$1.43m scam: Supreme Court nullifies Ajudua’s bail

Fred-AjuduaThe Supreme Court, on Friday, reversed the bail granted to Lagos socialite, Fred Ajudua, who is facing trial over his alleged involvement in a $1.43m fraud.

In a unanimous decision of a five-member panel, the apex court ordered that Ajudua be taken back to prison custody.

The court also added that hearing should be resumed in the criminal charges brought against him by the Economic and Financial Crimes Commission.

The Embassy of the State of Palestine, in a letter dated August 26, 1993 and addressed to the then Minister of Foreign Affairs and copied to the Inspector General of Police, alleged that Ajudua obtained approximately $1.43m by false pretence from Ziad Abu Zalaf, a Palestinian based in Germany.

Upon the completion of its investigation on the matter, the EFCC filed a 12-count charge against Ajudua before the High Court of Lagos State in Ikeja.

The EFCC alleged that Ajudua conspired with one Joseph Ochunor, who was at large, to obtain money by false pretence from Zalaf of Technical International Ltd, a division of Mystic Company Ltd, a German-based firm.

It further alleged that, with intent to defraud, Ajudua and Ochunor obtained $268,000 on April 2, 1993 and an additional $225,000 on May 12, 1993 from Zalaf.

The EFCC also claimed that Ajudua and Ochunor, in an effort to legitimise the alleged scam, forged receipts from the Central Bank of Nigeria and the Nigerian National Petroleum Corporation and presented them as genuine to the foreigner.

Shortly after his arraignment, Ajudua’s lawyer, Olalekan Ojo, filed an application for his bail pending the trial’s conclusion, citing his client’s serious health challenges.

However, the application was denied by the Lagos High Court presided over by Justice Mojisola Dada, who ordered the defendant to submit to prosecution.

Dissatisfied with the decision, Ajudua appealed the trial court’s decision before the appellate court and got a favourable ruling.

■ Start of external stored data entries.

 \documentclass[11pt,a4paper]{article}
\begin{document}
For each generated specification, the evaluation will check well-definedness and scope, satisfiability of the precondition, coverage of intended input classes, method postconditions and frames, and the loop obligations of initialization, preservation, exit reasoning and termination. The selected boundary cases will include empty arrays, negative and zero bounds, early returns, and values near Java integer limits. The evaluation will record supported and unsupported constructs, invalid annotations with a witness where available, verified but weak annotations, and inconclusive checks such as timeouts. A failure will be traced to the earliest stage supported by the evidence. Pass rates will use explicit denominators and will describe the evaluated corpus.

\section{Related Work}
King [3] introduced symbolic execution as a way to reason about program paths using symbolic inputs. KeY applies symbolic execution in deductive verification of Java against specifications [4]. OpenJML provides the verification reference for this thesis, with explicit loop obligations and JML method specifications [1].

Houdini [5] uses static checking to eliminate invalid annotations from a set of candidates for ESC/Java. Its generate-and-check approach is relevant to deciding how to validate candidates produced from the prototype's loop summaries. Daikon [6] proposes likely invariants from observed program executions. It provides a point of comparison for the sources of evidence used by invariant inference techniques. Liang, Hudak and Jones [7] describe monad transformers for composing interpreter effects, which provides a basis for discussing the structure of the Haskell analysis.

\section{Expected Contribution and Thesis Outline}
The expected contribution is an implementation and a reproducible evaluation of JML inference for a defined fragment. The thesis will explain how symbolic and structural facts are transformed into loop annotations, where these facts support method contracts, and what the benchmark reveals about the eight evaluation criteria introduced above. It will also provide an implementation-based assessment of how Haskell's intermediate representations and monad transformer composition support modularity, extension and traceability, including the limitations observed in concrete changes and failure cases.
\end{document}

A three-member panel of the Court of Appeal reversed Justice Dada’s decision and granted him bail.

But EFCC appealed the ruling appeal court’s ruling at the Supreme Court.

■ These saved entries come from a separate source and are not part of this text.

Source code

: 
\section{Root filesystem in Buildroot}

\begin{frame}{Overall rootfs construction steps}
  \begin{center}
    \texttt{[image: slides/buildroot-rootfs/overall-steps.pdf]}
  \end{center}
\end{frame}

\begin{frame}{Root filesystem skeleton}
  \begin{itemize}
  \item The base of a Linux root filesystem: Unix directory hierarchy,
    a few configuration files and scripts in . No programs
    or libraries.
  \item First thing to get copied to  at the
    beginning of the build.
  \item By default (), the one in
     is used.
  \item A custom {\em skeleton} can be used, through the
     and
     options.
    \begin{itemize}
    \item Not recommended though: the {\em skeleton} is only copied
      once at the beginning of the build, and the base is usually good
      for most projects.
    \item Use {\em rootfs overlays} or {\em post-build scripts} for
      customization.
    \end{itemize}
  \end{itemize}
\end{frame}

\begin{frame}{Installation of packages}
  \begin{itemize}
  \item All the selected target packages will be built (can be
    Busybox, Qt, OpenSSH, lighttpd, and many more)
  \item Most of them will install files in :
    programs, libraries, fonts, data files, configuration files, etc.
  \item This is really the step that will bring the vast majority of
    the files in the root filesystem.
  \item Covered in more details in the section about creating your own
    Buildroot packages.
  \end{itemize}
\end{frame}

In its judgment on the appeal marked SC/CR/51/2019, the apex court set aside the bail granted to Ajudua on December 10, 2018 by the appellate court.

In the lead judgment delivered by Justice Chioma Nwosu-Iheme, the Supreme Court faulted the appellate court’s decision, stressing that it had no jurisdiction to grant bail after declaring the brief of argument supporting Ajudua’s appeal as incompetent.

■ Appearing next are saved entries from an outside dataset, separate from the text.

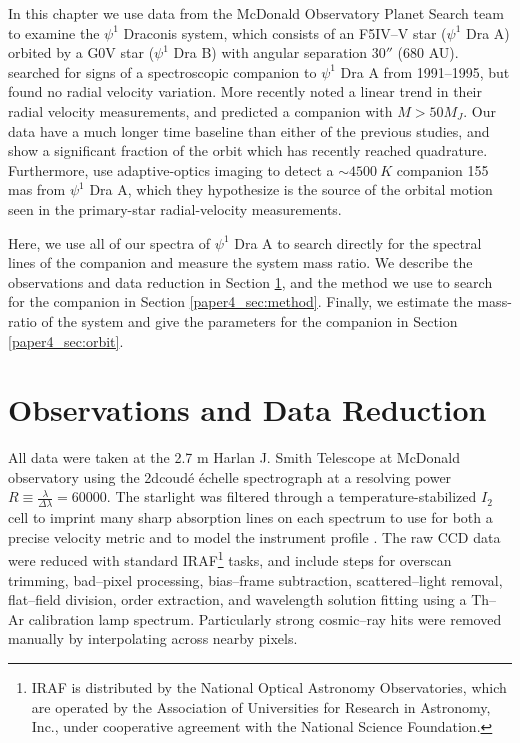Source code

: In this chapter we use data from the McDonald Observatory Planet Search team to examine the $\psi^1$ Draconis system, which consists of an F5IV--V star ($\psi^1$ Dra A) orbited by a G0V star ($\psi^1$ Dra B) with angular separation $30''$ \citep{WDS} (680 AU). \cite{Tokovinin2002} searched for signs of a spectroscopic companion to $\psi^1$ Dra A from 1991--1995, but found no radial velocity variation. More recently \cite{Toyota2009} noted a linear trend in their radial velocity measurements, and predicted a companion with $M > 50 M_J$. Our data have a much longer time baseline than either of the previous studies, and show a significant fraction of the orbit which has recently reached quadrature. Furthermore, \citet{Endl2015} use adaptive-optics imaging to detect a $\sim 4500\ K$ companion 155 mas from $\psi^1$ Dra A, which they hypothesize is the source of the orbital motion seen in the primary-star radial-velocity measurements. 

Here, we use all of our spectra of $\psi^1$ Dra A to search directly for the spectral lines of the companion and measure the system mass ratio. We describe the observations and data reduction in Section \ref{paper4_sec:obs}, and the method we use to search for the companion in Section \ref{paper4_sec:method}. Finally, we estimate the mass-ratio of the system and give the parameters for the companion in Section \ref{paper4_sec:orbit}.


\section{Observations and Data Reduction}
\label{paper4_sec:obs}
All data were taken at the 2.7 m Harlan J. Smith Telescope at McDonald observatory using the 2dcoud\'e \'echelle spectrograph \citep{TS23} at a resolving power $R\equiv \frac{\lambda}{\Delta \lambda} = 60000$. The starlight was filtered through a temperature-stabilized $I_2$ cell to imprint many sharp absorption lines on each spectrum to use for both a precise velocity metric \citep{Butler1996} and to model the instrument profile \citep{Endl2000}. The raw CCD data were reduced with standard IRAF\footnote{IRAF is distributed by the National Optical Astronomy Observatories, which are operated by the Association of Universities for Research in Astronomy, Inc., under cooperative agreement with the National Science Foundation.} tasks, and include steps for overscan trimming, bad--pixel processing, bias--frame subtraction, scattered--light removal, flat--field division, order extraction, and wavelength solution fitting using a Th--Ar calibration lamp spectrum. Particularly strong cosmic--ray hits were removed manually by interpolating across nearby pixels.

The court ruled that once Ajudua’s brief of argument was deemed incompetent and struck out, there was no basis for the appellate court to proceed further.

“It is crystal clear that the lower court was in line with the law when it declared the appellant’s brief of argument incompetent and struck it out.

“At that point, the appellant’s (Ajudua’s) appeal was extinguished. There was, therefore, nothing more to consider in that appeal. The lower court, at that point, had no jurisdiction to proceed further. It had become functus officio,” the apex court stated.

The court further held that the appellate court’s consideration of the arguments in the incompetent brief of argument was an exercise in futility.

“This appeal, having been determined on the issue of jurisdiction alone, renders the issue of bail inseparable from the appeal itself.

“This appeal succeeds and is hereby allowed. The decision of the trial court dated July 5, 2018, refusing bail to the respondent (Ajudua), is hereby restored.